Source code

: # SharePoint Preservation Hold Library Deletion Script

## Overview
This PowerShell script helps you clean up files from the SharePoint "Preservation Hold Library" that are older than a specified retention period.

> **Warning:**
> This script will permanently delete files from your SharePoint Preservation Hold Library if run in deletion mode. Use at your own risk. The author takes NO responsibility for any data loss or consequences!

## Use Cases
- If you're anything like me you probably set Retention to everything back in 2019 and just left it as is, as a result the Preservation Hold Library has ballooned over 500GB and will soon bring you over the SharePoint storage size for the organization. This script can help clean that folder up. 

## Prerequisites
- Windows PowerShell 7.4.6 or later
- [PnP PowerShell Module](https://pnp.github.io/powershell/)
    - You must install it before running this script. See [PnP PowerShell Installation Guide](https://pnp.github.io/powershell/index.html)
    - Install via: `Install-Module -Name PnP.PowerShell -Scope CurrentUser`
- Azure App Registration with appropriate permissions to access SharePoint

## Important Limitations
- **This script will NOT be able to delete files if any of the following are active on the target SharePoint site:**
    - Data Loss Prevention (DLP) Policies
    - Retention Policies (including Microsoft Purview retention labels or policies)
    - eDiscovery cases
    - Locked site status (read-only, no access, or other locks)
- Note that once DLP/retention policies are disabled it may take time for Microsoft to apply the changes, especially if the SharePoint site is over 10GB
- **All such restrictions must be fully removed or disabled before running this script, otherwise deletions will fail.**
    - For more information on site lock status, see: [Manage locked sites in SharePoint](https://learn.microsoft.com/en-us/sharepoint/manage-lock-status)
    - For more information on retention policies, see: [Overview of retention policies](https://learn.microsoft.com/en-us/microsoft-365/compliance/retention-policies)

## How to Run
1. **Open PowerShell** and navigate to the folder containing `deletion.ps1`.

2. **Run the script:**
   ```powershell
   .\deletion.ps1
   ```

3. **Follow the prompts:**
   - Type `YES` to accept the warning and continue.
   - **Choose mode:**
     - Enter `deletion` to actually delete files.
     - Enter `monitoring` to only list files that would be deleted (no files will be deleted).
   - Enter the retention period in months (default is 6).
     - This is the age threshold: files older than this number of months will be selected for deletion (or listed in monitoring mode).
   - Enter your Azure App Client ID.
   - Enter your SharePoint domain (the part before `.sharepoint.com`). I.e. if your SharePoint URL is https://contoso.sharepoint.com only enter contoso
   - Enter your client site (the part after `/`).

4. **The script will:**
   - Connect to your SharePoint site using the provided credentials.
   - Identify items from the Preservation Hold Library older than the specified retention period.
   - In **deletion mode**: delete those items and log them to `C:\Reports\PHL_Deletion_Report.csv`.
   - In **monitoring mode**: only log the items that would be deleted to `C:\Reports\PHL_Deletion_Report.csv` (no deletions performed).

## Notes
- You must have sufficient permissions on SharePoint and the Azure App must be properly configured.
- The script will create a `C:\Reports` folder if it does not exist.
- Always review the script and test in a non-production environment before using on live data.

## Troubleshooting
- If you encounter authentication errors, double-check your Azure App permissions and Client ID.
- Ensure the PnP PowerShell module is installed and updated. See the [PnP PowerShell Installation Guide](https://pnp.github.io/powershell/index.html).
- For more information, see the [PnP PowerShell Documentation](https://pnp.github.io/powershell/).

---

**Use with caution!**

=====

EXERCISE: The listing above is to be transcribed exactly. Include every line.

RESPONSE TO THIS TASK:
Source code

: # SharePoint Preservation Hold Library Deletion Script

## Overview
This PowerShell script helps you clean up files from the SharePoint "Preservation Hold Library" that are older than a specified retention period.

> **Warning:**
> This script will permanently delete files from your SharePoint Preservation Hold Library if run in deletion mode. Use at your own risk. The author takes NO responsibility for any data loss or consequences!

## Use Cases
- If you're anything like me you probably set Retention to everything back in 2019 and just left it as is, as a result the Preservation Hold Library has ballooned over 500GB and will soon bring you over the SharePoint storage size for the organization. This script can help clean that folder up. 

## Prerequisites
- Windows PowerShell 7.4.6 or later
- [PnP PowerShell Module](https://pnp.github.io/powershell/)
    - You must install it before running this script. See [PnP PowerShell Installation Guide](https://pnp.github.io/powershell/index.html)
    - Install via: `Install-Module -Name PnP.PowerShell -Scope CurrentUser`
- Azure App Registration with appropriate permissions to access SharePoint

## Important Limitations
- **This script will NOT be able to delete files if any of the following are active on the target SharePoint site:**
    - Data Loss Prevention (DLP) Policies
    - Retention Policies (including Microsoft Purview retention labels or policies)
    - eDiscovery cases
    - Locked site status (read-only, no access, or other locks)
- Note that once DLP/retention policies are disabled it may take time for Microsoft to apply the changes, especially if the SharePoint site is over 10GB
- **All such restrictions must be fully removed or disabled before running this script, otherwise deletions will fail.**
    - For more information on site lock status, see: [Manage locked sites in SharePoint](https://learn.microsoft.com/en-us/sharepoint/manage-lock-status)
    - For more information on retention policies, see: [Overview of retention policies](https://learn.microsoft.com/en-us/microsoft-365/compliance/retention-policies)

## How to Run
1. **Open PowerShell** and navigate to the folder containing `deletion.ps1`.

2. **Run the script:**
   ```powershell
   .\deletion.ps1
   ```

3. **Follow the prompts:**
   - Type `YES` to accept the warning and continue.
   - **Choose mode:**
     - Enter `deletion` to actually delete files.
     - Enter `monitoring` to only list files that would be deleted (no files will be deleted).
   - Enter the retention period in months (default is 6).
     - This is the age threshold: files older than this number of months will be selected for deletion (or listed in monitoring mode).
   - Enter your Azure App Client ID.
   - Enter your SharePoint domain (the part before `.sharepoint.com`). I.e. if your SharePoint URL is https://contoso.sharepoint.com only enter contoso
   - Enter your client site (the part after `/`).

4. **The script will:**
   - Connect to your SharePoint site using the provided credentials.
   - Identify items from the Preservation Hold Library older than the specified retention period.
   - In **deletion mode**: delete those items and log them to `C:\Reports\PHL_Deletion_Report.csv`.
   - In **monitoring mode**: only log the items that would be deleted to `C:\Reports\PHL_Deletion_Report.csv` (no deletions performed).

## Notes
- You must have sufficient permissions on SharePoint and the Azure App must be properly configured.
- The script will create a `C:\Reports` folder if it does not exist.
- Always review the script and test in a non-production environment before using on live data.

## Troubleshooting
- If you encounter authentication errors, double-check your Azure App permissions and Client ID.
- Ensure the PnP PowerShell module is installed and updated. See the [PnP PowerShell Installation Guide](https://pnp.github.io/powershell/index.html).
- For more information, see the [PnP PowerShell Documentation](https://pnp.github.io/powershell/).

---

**Use with caution!**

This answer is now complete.